BMC Address: redfish-virtualmedia+http://192.168.100.1:8000/redfish/v1/Systems/88158323-03ff-44c6-a28a-4d9ab894fc6f

Boot NIC Mac Address: 52:54:00:9a:d2:5b

Username and password can be anything since Redfish/Sushy pod does not have authentication.  This is ok for non-production environment

For NMState, I am going to "Start from Scratch" and use the following (I changed the IP addresses to be something different but you get the idea)

interfaces:
  - ipv4:
      address:
        - ip: 192.168.100.2
          prefix-length: 24
      dhcp: false
      enabled: true
    ipv6:
      address:
      - ip: 2605:fff9:1::3
        prefix-length: 64
      enabled: true
      auto-dns: true
      auto-gateway: true
      auto-routes: true
    name: enp1s0
    state: up
    type: ethernet
routes:
  config:
    - destination: 0.0.0.0/0
      next-hop-address: 192.168.100.1
      next-hop-interface: enp1s0
      table-id: 254
dns-resolver:
  config:
    search:
    - ocp-poc-demo.com
    server:
    - 192.168.100.1

Lastly, associate the mac address of the NIC with the enp1s0 interface defined in the above nmstate and click create

On the hosts screen, you should see the host registering and being discovered.
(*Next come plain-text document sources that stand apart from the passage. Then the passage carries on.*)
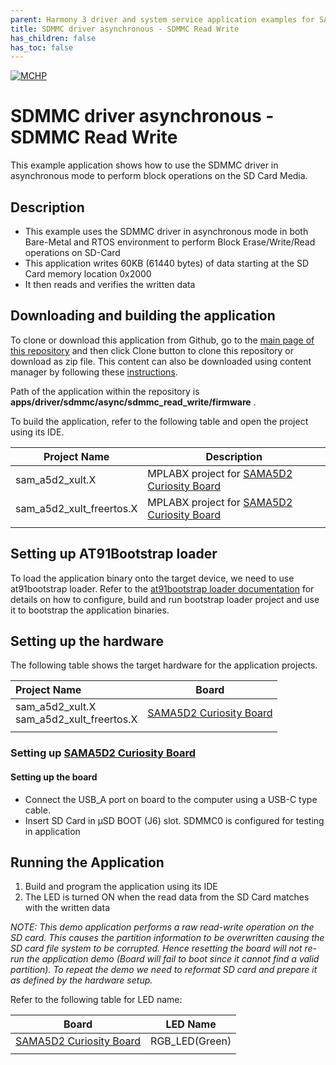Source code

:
 ```yaml
---
parent: Harmony 3 driver and system service application examples for SAM A5D2 family
title: SDMMC driver asynchronous - SDMMC Read Write 
has_children: false
has_toc: false
---
```


[![MCHP](https://www.microchip.com/ResourcePackages/Microchip/assets/dist/images/logo.png)](https://www.microchip.com)

# SDMMC driver asynchronous - SDMMC Read Write

This example application shows how to use the SDMMC driver in asynchronous mode to perform block operations on the SD Card Media.

## Description

- This example uses the SDMMC driver in asynchronous mode in both Bare-Metal and RTOS environment to perform Block Erase/Write/Read operations on SD-Card
- This application writes 60KB (61440 bytes) of data starting at the SD Card memory location 0x2000
- It then reads and verifies the written data

## Downloading and building the application

To clone or download this application from Github, go to the [main page of this repository](https://github.com/Microchip-MPLAB-Harmony/core_apps_sam_a5d2) and then click Clone button to clone this repository or download as zip file.
This content can also be downloaded using content manager by following these [instructions](https://github.com/Microchip-MPLAB-Harmony/contentmanager/wiki).

Path of the application within the repository is **apps/driver/sdmmc/async/sdmmc_read_write/firmware** .

To build the application, refer to the following table and open the project using its IDE.

| Project Name      | Description                                    |
| ----------------- | ---------------------------------------------- |
| sam_a5d2_xult.X | MPLABX project for [SAMA5D2 Curiosity Board](https://www.microchip.com/en-us/development-tool/EV07R15A) |
| sam_a5d2_xult_freertos.X | MPLABX project for [SAMA5D2 Curiosity Board](https://www.microchip.com/en-us/development-tool/EV07R15A) |
|||

## Setting up AT91Bootstrap loader

To load the application binary onto the target device, we need to use at91bootstrap loader. Refer to the [at91bootstrap loader documentation](../../../../docs/readme_bootstrap.md) for details on how to configure, build and run bootstrap loader project and use it to bootstrap the application binaries.

## Setting up the hardware

The following table shows the target hardware for the application projects.

| Project Name| Board|
|:---------|:---------:|
| sam_a5d2_xult.X <br> sam_a5d2_xult_freertos.X | [SAMA5D2 Curiosity Board](https://www.microchip.com/en-us/development-tool/EV07R15A) |
|||

### Setting up [SAMA5D2 Curiosity Board](https://www.microchip.com/en-us/development-tool/EV07R15A)

#### Setting up the board

- Connect the USB_A port on board to the computer using a USB-C type cable.
- Insert SD Card in µSD BOOT (J6) slot. SDMMC0 is configured for testing in application 

## Running the Application

1. Build and program the application using its IDE
2. The LED is turned ON when the read data from the SD Card matches with the written data

*NOTE: This demo application performs a raw read-write operation on the SD card. This causes the partition information to be overwritten causing the SD card file system to be corrupted. Hence resetting the board will not re-run the application demo (Board will fail to boot since it cannot find a valid partition). To repeat the demo we need to reformat SD card and prepare it as defined by the hardware setup.*

Refer to the following table for LED name:

| Board | LED Name |
| ----- | -------- |
|  [SAMA5D2 Curiosity Board](https://www.microchip.com/en-us/development-tool/EV07R15A)  | RGB_LED(Green) |
|||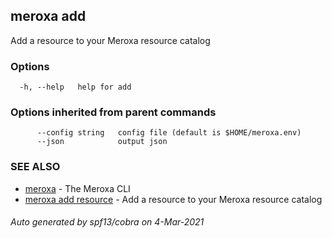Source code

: ## meroxa add

Add a resource to your Meroxa resource catalog

### Options

```
  -h, --help   help for add
```

### Options inherited from parent commands

```
      --config string   config file (default is $HOME/meroxa.env)
      --json            output json
```

### SEE ALSO

* [meroxa](meroxa.md)	 - The Meroxa CLI
* [meroxa add resource](meroxa_add_resource.md)	 - Add a resource to your Meroxa resource catalog

###### Auto generated by spf13/cobra on 4-Mar-2021
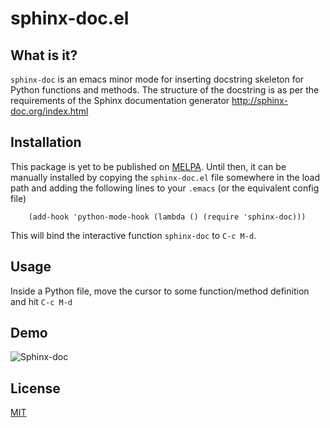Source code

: sphinx-doc.el
=============

What is it?
-----------

``sphinx-doc`` is an emacs minor mode for inserting docstring skeleton
for Python functions and methods. The structure of the docstring is as
per the requirements of the Sphinx documentation generator
<http://sphinx-doc.org/index.html>


Installation
------------

This package is yet to be published on
[MELPA](http://melpa.milkbox.net/#/). Until then, it can be manually
installed by copying the `sphinx-doc.el` file somewhere in the load
path and adding the following lines to your `.emacs` (or the
equivalent config file)

```elisp
    (add-hook 'python-mode-hook (lambda () (require 'sphinx-doc)))
```

This will bind the interactive function `sphinx-doc` to `C-c
M-d`.


Usage
-----

Inside a Python file, move the cursor to some function/method
definition and hit `C-c M-d`


Demo
----

![Sphinx-doc](../master/demo.gif?raw=true)


License
-------

[MIT](http://opensource.org/licenses/MIT)
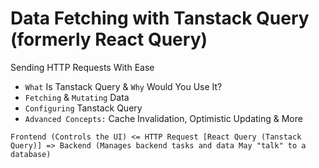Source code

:# Data Fetching with Tanstack Query (formerly React Query)

Sending HTTP Requests With Ease

-   `What` Is Tanstack Query & `Why` Would You Use It?
-   `Fetching` & `Mutating` Data
-   `Configuring` Tanstack Query
-   `Advanced Concepts:` Cache Invalidation, Optimistic Updating & More

```
Frontend (Controls the UI) <= HTTP Request [React Query (Tanstack Query)] => Backend (Manages backend tasks and data May "talk" to a database)
```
8.  To monitor its progress, you can run some oc commands

This first command shows all bare-metal hosts on the cluster if you are unsure of which namespace it is in

oc get bmh -A

Based on the output above, the baremetalhost/bmh is in the ztp-spoke namespace and is called ztp-spoke.  It says that it is "Available"
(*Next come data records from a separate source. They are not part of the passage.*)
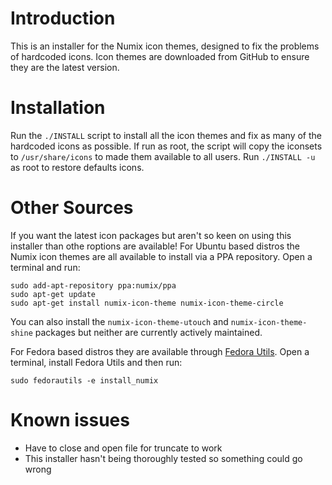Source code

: Introduction
============
This is an installer for the Numix icon themes, designed to fix the problems of hardcoded icons. Icon themes are downloaded from GitHub to ensure they are the latest version.


Installation
============
Run the ```./INSTALL``` script to install all the icon themes and fix as many of the hardcoded icons as possible. If run as root, the script will copy the iconsets to ```/usr/share/icons``` to made them available to all users. Run ```./INSTALL -u``` as root to restore defaults icons.


Other Sources
=============
If you want the latest icon packages but aren't so keen on using this installer than othe roptions are available! For Ubuntu based distros the Numix icon themes are all available to install via a PPA repository. Open a terminal and run:

    sudo add-apt-repository ppa:numix/ppa
    sudo apt-get update
    sudo apt-get install numix-icon-theme numix-icon-theme-circle 

You can also install the ```numix-icon-theme-utouch``` and ```numix-icon-theme-shine``` packages but neither are currently actively maintained.

For Fedora based distros they are available through [Fedora Utils](http://satya164.github.io/fedorautils/). Open a terminal, install Fedora Utils and then run:

    sudo fedorautils -e install_numix


Known issues
============
* Have to close and open file for truncate to work
* This installer hasn't being thoroughly tested so something could go wrong
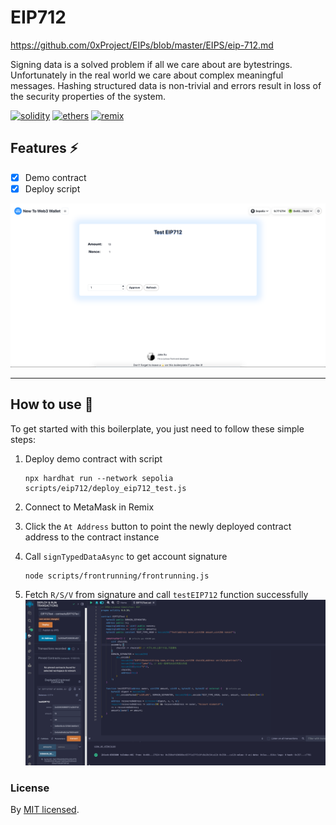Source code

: # EIP712

https://github.com/0xProject/EIPs/blob/master/EIPS/eip-712.md

Signing data is a solved problem if all we care about are bytestrings. Unfortunately in the real world we care about complex meaningful messages. Hashing structured data is non-trivial and errors result in loss of the security properties of the system.

[![solidity]][solidityURL]
[![ethers]][ethersURL]
[![remix]][remixURL]

## Features ⚡

- [x] Demo contract
- [x] Deploy script

![EIP712 Test UI](../../public/assets/screenshots/eip712-ui.png)

---

## How to use 🤔

To get started with this boilerplate, you just need to follow these simple steps:

1. Deploy demo contract with script

   ```
   npx hardhat run --network sepolia scripts/eip712/deploy_eip712_test.js
   ```

2. Connect to MetaMask in Remix


3. Click the `At Address` button to point the newly deployed contract address to the contract instance


4. Call `signTypedDataAsync` to get account signature

   ```
   node scripts/frontrunning/frontrunning.js
   ```
   
5. Fetch `R/S/V` from signature and call `testEIP712` function successfully
   ![MetaMask](../../public/assets/screenshots/eip712-remix.png)

### License

By [MIT licensed](../../LICENSE).

[solidity]: https://img.shields.io/badge/Solidity-000000?style=for-the-badge&logo=solidity&logoColor=FFFFFF
[solidityURL]: https://nextjs.org/
[ethers]: https://img.shields.io/badge/Ethers-6790df?style=for-the-badge&logo=ethers
[ethersURL]: https://docs.ethers.org/v6/
[remix]: https://img.shields.io/badge/Remix-007aa6?style=for-the-badge
[remixURL]: https://remix.ethereum.org/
Let's get some more details

oc project ztp-spoke
oc describe bmh ztp-spoke

At the bottom of the output, we see that the following events have occurred.  If there were any failures, messages may show up here.

9.  Back on the Hosts screen in ACM (Infrastructure --> Host Inventory --> InfraEnv ztp-spoke --> Hosts", you can see more details on the discovered host

10.  To create a cluster from this host, go to Infrastructure --> Clusters and click on "Create Cluster"
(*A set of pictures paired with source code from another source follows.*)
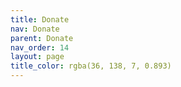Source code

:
 ```yaml
---
title: Donate
nav: Donate
parent: Donate
nav_order: 14
layout: page
title_color: rgba(36, 138, 7, 0.893)
---
```

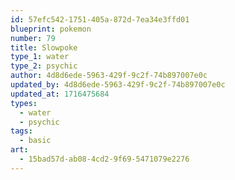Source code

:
 ```yaml
---
id: 57efc542-1751-405a-872d-7ea34e3ffd01
blueprint: pokemon
number: 79
title: Slowpoke
type_1: water
type_2: psychic
author: 4d8d6ede-5963-429f-9c2f-74b897007e0c
updated_by: 4d8d6ede-5963-429f-9c2f-74b897007e0c
updated_at: 1716475684
types:
  - water
  - psychic
tags:
  - basic
art:
  - 15bad57d-ab08-4cd2-9f69-5471079e2276
---
```

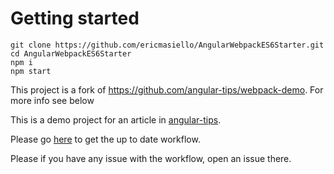 # Getting started

```shell
git clone https://github.com/ericmasiello/AngularWebpackES6Starter.git
cd AngularWebpackES6Starter
npm i
npm start
```

This project is a fork of https://github.com/angular-tips/webpack-demo. For more info see below

This is a demo project for an article in [angular-tips](http://angular-tips.com).

Please go [here](https://github.com/Foxandxss/angular-webpack-workflow) to get the up to date workflow.

Please if you have any issue with the workflow, open an issue there.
11.  Choose "Host Inventory"

12. Choose "Standalone" which is the only option

13.  Choose "Use Existing Hosts"

14.  On the "Cluster Details" Screen, click "Add Credentials" if you have not already defined a credential.

15.  This will bring up a screen to choose the type of credential. Pick "Host Inventory"

16.  Fill out the following information (or to match your setup)

I called my credential ztp-spoke and also used the same namespace (ztp-spoke) that was used for the infraenv earlier.  ocp-poc-demo.com is a domain that I own which is used for demo purposes.

Put in your pull secret and SSH key and then hit "Add" on the resulting screen.

17.  On the original screen, choose the "ztp-spoke" credential that was just created.  Notice that the base-domain changes to reference ocp-poc-demo.com (based on credential)

Here are some other values that were filled-in

ClusterName: spoke

ClusterSet: Default (this is a default group for managed clusters in ACM)

Openshift Version: 4.11.25

Install SNO: Checked

18.  Hit "Next"

19.  There is no Ansible automation, so hit "Next" again.

20.  On the last screen, hit "Save"

21.  Since only one Baremetal host exists in my environment, it is automatically selected

22. Hit "Next".  This next part (binding host) may take a few minutes.

23.  In the on-premise (ACM) assisted-service, I can only choose either IPv4 or IPV6.  This is not a limitation in the cloud-based installer.  The IPV4 address range should be the default

Put in your SSH key and hit "Next"

24.  On the last screen, you are given the ability to review the cluster setup and start the install.  I would also recommend copying/pasting the contents of the YAML definitions on the right-hand side of the screen.  This will be useful for Gitops stuff later.

25.  Click "Install Cluster"

26.  On the resulting screen, the cluster install should start and you can watch the progress.  At this point, the view will be the same as what you see when doing a cloud-based Assisted install of OCP.

Thanks for reading the article.  More to come.